Exercise prompt →
Once the line with "Gets a single" is found in the data, output it and each following line exactly, up to and including the line with "Deletes a product", and nothing before or after.

########

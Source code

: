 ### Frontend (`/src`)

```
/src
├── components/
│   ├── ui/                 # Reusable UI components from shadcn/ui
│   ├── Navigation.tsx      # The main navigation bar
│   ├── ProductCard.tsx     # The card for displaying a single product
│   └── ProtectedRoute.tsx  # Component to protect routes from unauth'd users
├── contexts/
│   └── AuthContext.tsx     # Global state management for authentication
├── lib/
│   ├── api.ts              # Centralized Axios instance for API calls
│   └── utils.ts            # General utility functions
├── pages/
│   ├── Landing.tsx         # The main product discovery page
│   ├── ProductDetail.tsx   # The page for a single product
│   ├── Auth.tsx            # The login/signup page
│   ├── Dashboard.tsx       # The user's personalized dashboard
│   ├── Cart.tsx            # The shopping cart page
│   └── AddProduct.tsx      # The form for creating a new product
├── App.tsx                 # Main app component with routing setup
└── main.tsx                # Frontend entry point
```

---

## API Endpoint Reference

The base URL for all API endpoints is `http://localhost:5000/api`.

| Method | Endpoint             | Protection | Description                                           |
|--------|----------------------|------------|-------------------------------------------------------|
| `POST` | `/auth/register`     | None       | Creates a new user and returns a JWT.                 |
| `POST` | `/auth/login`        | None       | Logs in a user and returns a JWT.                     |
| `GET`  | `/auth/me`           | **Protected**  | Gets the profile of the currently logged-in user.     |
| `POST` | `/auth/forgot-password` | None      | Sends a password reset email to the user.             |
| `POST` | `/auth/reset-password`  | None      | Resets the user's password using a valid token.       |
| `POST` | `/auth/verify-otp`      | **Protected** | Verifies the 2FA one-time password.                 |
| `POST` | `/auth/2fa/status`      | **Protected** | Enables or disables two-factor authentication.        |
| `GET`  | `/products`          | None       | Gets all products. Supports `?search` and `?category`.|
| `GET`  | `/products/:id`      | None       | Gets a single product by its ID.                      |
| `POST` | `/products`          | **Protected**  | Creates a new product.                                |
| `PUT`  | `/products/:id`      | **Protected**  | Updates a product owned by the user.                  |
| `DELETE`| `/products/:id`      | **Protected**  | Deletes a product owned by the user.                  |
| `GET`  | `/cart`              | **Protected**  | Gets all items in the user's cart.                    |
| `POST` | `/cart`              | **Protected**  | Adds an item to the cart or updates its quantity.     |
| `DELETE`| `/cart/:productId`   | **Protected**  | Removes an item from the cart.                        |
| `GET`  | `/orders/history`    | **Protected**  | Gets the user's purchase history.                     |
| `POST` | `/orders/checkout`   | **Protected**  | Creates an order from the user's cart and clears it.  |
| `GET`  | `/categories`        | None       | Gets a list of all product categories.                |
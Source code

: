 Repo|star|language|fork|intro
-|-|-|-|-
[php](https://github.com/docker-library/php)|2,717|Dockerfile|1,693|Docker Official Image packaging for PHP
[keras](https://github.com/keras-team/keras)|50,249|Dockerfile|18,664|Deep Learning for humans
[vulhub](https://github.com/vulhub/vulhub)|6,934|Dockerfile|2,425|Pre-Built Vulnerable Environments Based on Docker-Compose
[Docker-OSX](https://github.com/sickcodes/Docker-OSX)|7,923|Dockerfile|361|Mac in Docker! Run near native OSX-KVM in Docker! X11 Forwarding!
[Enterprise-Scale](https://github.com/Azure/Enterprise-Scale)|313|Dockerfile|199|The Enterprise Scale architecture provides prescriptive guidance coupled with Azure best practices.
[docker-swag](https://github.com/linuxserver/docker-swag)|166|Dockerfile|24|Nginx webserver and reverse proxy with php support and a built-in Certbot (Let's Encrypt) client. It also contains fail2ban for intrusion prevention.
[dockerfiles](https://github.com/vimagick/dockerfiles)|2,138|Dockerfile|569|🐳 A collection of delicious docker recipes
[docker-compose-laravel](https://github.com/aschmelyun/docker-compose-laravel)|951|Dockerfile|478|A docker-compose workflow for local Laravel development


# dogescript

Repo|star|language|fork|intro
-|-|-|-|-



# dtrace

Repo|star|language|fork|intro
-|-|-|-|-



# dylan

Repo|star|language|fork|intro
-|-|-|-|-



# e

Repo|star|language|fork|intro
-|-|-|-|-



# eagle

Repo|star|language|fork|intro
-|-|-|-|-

########

Solution →
| `GET`  | `/products/:id`      | None       | Gets a single product by its ID.                      |
| `POST` | `/products`          | **Protected**  | Creates a new product.                                |
| `PUT`  | `/products/:id`      | **Protected**  | Updates a product owned by the user.                  |
| `DELETE`| `/products/:id`      | **Protected**  | Deletes a product owned by the user.                  |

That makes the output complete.